### DIRECTIONS FOR THIS TASK
From the data that follows, copy every line with the string "images".

*** GIVEN RECORDS Section Begins ***

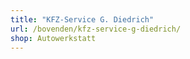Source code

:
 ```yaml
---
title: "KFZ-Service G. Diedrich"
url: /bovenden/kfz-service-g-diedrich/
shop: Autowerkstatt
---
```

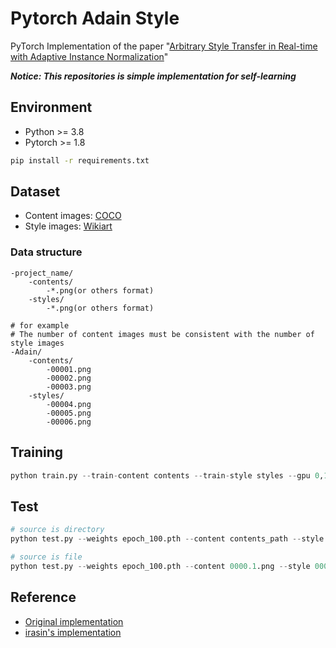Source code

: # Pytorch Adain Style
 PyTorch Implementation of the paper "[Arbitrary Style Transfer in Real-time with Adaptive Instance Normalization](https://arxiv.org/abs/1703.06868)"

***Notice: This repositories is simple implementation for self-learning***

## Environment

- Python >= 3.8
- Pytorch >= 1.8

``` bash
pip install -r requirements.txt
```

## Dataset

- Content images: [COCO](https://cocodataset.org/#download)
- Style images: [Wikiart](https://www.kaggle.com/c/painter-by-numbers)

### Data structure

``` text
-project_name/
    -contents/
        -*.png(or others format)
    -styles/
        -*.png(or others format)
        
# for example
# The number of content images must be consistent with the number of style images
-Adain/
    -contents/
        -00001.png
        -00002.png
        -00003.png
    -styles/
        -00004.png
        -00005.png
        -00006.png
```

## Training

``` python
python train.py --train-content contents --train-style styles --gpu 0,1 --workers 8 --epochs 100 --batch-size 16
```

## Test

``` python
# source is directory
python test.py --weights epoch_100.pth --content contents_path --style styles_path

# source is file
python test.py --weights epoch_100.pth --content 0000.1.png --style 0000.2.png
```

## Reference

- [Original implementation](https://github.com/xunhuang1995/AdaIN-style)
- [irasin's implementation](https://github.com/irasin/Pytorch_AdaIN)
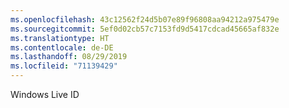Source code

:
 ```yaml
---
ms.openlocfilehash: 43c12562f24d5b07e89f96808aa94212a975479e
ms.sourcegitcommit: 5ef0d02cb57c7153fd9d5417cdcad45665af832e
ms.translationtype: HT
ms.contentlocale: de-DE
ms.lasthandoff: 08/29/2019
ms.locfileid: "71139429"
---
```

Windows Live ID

*** GIVEN RECORDS Section Ends ***

### WRITTEN RESPONSE
- Content images: [COCO](https://cocodataset.org/#download)
- Style images: [Wikiart](https://www.kaggle.com/c/painter-by-numbers)
# The number of content images must be consistent with the number of style images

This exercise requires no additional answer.